Saved data entries
[Start of Attachment]
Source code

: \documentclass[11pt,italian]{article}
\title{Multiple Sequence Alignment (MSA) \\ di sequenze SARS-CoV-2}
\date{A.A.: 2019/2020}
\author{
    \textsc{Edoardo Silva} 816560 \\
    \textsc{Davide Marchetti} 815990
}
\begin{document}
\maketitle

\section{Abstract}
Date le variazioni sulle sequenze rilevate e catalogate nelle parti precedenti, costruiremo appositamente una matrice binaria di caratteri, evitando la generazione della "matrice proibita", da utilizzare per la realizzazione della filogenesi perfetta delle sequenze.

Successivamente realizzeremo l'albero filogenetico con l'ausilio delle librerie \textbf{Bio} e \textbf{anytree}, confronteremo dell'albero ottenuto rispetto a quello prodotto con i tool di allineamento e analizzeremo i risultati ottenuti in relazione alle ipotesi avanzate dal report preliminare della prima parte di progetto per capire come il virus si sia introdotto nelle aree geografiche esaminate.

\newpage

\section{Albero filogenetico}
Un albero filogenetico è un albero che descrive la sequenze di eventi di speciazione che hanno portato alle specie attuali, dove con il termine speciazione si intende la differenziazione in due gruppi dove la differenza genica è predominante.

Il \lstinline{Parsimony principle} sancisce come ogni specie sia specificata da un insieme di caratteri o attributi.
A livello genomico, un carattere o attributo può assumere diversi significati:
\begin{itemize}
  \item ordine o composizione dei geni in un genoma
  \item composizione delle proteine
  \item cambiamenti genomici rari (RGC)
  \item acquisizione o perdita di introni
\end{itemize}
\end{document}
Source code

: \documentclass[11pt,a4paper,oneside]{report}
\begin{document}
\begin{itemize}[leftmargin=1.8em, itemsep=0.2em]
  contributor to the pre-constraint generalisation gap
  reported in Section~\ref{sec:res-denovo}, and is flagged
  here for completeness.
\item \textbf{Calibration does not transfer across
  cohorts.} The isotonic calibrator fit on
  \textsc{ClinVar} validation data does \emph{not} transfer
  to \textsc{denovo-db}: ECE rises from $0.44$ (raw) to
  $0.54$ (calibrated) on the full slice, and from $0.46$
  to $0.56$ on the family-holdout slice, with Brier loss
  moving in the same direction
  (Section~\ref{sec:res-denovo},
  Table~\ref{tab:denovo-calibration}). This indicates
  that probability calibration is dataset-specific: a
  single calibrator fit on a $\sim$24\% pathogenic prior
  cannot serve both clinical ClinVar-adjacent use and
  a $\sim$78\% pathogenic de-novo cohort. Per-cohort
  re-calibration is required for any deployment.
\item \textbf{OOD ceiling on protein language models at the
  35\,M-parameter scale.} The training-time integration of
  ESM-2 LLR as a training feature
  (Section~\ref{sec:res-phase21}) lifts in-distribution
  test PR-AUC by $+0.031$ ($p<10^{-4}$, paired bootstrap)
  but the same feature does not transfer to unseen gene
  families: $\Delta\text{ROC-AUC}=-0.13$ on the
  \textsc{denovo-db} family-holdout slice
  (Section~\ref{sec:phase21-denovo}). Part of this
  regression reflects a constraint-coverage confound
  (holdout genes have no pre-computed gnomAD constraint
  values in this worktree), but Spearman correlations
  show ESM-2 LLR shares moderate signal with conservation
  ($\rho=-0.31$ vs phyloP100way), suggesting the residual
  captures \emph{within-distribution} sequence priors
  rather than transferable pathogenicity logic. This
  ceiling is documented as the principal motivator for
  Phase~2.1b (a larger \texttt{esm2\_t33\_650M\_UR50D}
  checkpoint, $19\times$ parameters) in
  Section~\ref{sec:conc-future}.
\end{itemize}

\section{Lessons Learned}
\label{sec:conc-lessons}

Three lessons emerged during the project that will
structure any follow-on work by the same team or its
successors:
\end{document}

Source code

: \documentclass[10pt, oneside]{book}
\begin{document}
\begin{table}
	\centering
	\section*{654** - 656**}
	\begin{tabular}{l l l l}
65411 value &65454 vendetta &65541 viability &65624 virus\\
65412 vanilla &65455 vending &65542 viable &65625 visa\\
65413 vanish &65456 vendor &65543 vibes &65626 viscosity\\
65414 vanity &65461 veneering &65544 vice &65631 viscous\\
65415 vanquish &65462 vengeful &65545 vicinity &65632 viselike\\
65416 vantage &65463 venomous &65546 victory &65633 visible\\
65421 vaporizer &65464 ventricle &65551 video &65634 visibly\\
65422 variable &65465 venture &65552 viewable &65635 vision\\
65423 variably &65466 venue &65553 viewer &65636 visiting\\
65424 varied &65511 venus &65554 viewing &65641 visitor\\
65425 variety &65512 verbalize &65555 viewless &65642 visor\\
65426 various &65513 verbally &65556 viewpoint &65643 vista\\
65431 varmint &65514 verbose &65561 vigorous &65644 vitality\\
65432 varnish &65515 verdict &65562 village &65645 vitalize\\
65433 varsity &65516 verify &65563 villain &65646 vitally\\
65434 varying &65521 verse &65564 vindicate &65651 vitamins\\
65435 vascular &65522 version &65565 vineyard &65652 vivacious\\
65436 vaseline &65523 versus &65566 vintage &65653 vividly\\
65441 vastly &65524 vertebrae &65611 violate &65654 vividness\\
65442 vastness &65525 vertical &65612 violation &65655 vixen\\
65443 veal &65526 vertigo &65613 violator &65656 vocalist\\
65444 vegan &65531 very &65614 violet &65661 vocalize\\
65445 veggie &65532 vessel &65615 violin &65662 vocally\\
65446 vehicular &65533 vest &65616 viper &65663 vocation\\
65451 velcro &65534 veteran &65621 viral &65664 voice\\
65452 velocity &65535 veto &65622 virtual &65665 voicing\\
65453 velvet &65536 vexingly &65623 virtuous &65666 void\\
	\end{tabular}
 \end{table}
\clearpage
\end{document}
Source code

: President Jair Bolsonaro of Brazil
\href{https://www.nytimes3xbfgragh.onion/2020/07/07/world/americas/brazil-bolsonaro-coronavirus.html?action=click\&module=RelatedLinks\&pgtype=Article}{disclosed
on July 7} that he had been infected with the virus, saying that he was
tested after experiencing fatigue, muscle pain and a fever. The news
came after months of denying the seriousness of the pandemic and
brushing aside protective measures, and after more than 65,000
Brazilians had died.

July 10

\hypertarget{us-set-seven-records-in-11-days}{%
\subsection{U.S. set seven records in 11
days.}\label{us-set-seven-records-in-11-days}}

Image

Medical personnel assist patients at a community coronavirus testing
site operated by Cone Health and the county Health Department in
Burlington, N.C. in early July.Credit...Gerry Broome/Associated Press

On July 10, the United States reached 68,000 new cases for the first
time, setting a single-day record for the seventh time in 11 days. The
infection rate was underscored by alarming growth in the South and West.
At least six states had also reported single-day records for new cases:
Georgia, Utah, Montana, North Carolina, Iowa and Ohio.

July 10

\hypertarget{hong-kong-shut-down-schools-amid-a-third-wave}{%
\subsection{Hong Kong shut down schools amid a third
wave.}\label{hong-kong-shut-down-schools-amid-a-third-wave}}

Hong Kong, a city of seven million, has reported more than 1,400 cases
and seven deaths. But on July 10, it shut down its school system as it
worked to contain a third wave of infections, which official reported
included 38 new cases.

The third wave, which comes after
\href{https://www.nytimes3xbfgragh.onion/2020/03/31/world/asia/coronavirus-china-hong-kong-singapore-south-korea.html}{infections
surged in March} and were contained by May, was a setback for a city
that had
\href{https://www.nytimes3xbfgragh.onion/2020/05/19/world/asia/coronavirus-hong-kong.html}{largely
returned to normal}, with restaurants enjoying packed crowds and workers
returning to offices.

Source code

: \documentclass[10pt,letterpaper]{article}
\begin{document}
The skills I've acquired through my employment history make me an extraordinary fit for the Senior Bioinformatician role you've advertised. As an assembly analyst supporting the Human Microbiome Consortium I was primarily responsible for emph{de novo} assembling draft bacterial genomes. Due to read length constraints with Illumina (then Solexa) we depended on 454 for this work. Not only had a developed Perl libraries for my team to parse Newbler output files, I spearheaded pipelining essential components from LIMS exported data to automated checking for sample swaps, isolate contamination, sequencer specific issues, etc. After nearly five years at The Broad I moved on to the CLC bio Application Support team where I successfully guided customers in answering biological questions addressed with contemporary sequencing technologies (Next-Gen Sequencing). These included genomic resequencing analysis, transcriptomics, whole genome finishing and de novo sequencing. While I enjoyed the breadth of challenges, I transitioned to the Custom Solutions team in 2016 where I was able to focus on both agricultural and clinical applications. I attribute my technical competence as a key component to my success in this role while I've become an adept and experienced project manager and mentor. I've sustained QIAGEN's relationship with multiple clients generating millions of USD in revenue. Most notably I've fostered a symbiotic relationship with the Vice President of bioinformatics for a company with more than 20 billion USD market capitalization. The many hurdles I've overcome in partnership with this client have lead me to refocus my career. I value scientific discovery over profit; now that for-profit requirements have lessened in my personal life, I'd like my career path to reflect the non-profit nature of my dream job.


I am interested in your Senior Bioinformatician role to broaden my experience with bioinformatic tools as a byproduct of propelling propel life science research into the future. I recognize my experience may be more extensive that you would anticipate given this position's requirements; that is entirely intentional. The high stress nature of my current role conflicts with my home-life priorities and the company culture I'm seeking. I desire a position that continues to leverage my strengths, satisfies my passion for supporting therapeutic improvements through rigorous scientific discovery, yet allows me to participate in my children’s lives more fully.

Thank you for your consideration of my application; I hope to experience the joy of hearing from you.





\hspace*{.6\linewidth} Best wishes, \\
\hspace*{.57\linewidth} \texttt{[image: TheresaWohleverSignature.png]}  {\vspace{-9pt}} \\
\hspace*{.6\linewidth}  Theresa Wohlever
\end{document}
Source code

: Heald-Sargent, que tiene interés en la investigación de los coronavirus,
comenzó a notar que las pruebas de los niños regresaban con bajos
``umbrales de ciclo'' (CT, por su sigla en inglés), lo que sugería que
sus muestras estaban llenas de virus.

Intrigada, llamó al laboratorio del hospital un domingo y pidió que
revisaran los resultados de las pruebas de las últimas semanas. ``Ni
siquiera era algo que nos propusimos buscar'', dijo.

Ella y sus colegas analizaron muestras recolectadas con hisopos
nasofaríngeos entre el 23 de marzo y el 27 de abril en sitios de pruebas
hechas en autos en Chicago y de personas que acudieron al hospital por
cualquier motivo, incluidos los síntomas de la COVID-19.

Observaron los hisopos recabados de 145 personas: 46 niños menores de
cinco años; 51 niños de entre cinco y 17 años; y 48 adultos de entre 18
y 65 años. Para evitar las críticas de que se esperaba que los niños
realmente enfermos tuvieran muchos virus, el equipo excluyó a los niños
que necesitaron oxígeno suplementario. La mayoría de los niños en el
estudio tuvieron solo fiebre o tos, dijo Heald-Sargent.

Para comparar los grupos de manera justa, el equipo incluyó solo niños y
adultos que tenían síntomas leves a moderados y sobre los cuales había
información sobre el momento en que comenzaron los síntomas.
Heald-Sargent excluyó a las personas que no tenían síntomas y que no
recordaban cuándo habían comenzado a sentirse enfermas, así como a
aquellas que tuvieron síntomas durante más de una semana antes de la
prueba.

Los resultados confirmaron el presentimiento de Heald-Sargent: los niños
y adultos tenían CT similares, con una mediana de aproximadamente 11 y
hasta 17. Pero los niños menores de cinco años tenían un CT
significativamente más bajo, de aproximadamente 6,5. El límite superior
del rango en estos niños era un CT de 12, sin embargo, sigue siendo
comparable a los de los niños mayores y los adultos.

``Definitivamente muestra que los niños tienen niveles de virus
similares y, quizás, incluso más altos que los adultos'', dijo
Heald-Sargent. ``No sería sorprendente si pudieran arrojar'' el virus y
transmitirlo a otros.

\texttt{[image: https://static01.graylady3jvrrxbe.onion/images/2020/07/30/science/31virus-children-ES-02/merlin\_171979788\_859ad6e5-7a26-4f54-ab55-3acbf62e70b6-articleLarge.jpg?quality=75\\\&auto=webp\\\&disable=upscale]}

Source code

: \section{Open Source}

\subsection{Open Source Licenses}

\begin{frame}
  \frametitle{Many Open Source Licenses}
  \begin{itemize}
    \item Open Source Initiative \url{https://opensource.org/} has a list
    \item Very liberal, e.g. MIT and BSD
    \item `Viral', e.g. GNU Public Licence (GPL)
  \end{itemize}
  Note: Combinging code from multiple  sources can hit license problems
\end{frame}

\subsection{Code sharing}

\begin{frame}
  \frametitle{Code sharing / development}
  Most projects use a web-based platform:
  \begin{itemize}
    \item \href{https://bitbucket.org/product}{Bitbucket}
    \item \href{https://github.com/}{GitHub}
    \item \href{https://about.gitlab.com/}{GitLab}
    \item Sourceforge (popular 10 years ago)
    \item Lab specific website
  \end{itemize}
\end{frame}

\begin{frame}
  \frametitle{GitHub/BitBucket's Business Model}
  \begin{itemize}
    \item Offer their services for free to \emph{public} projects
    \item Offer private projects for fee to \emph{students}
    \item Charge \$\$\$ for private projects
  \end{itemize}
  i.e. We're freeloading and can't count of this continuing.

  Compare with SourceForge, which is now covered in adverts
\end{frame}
[End of Attachment]
| Your assignment |
Every line of the records that includes the word "Licenses" should be gathered.

| Exercise answer |
\subsection{Open Source Licenses}
  \frametitle{Many Open Source Licenses}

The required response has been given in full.